Location: Food Systems Research UnitTitle: A geospatial approach to identifying biophysically suitable areas for fruit and vegetable production in the United States
|MCCARTHY, ASHLEY - University Of Vermont|
|SRINIVASAN, SUMEETA - Tufts University|
|GRIFFIN, TIMOTHY - Tufts University|
Submitted to: Agronomy Journal
Publication Type: Peer Reviewed Journal
Publication Acceptance Date: 5/18/2022
Publication Date: 6/6/2022
Citation: McCarthy, A., Srinivasan, S., Griffin, T., Peters, C.J. 2022. A geospatial approach to identifying biophysically suitable areas for fruit and vegetable production in the United States. Agronomy Journal. https://doi.org/10.1002/agj2.21138.
Interpretive Summary: Most fruit and vegetable production in the U.S. occurs in a few key regions. These areas predominate, in part, because of favorable growing conditions. However, climate change and competition for natural resources threaten the ability of key production regions to continue expanding their agricultural output. Understanding the potential to expand production into new areas may be important to meeting future demand. To this end, geographic information systems were used to identify locations with suitable climate and soils for growing fruit and vegetable crops in the lower 48 States. The study found a tremendous area of land has suitable climate and soils for vegetables and temperate fruit crops, but less so for tropical and subtropical fruits. These results provide a starting point for identifying barriers to expanding fruit and vegetable output and opportunities for growth both within and beyond current production regions.

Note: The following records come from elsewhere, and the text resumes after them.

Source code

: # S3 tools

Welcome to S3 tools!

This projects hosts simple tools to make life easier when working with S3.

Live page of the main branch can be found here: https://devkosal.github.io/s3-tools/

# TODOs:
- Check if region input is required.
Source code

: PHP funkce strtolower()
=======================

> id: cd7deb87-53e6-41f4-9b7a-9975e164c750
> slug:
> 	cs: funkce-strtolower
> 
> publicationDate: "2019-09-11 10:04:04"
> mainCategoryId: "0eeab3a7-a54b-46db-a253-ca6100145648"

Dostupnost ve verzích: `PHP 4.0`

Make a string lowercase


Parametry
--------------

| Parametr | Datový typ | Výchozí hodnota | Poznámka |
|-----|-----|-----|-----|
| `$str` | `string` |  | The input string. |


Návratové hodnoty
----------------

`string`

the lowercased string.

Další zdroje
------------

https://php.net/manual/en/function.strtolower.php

Technical Abstract: In the United States, the production of many fruits and vegetables (F&Vs) is concentrated in a few key regions and it may not be possible to maintain or increase output from these areas due to resource constraints and climate change. Developing new and more geographically diverse production systems may be necessary to meet food needs and adapt to changing conditions. This study developed geospatial models to identify land suitable for producing F&Vs across the U.S. based on biophysical constraints. We found tremendous potential to expand production nationally, identifying 822 million acres of suitable land; 47% of which is currently used for agriculture. Suitable land to produce most F&Vs exists across the U.S., indicating significant potential to geographically diversify production, though tropical and sub-tropical fruits are restricted to southern areas. These results provide a starting point for identifying opportunities to expand F&V production, reduce geographic concentration, and establish new supply chains.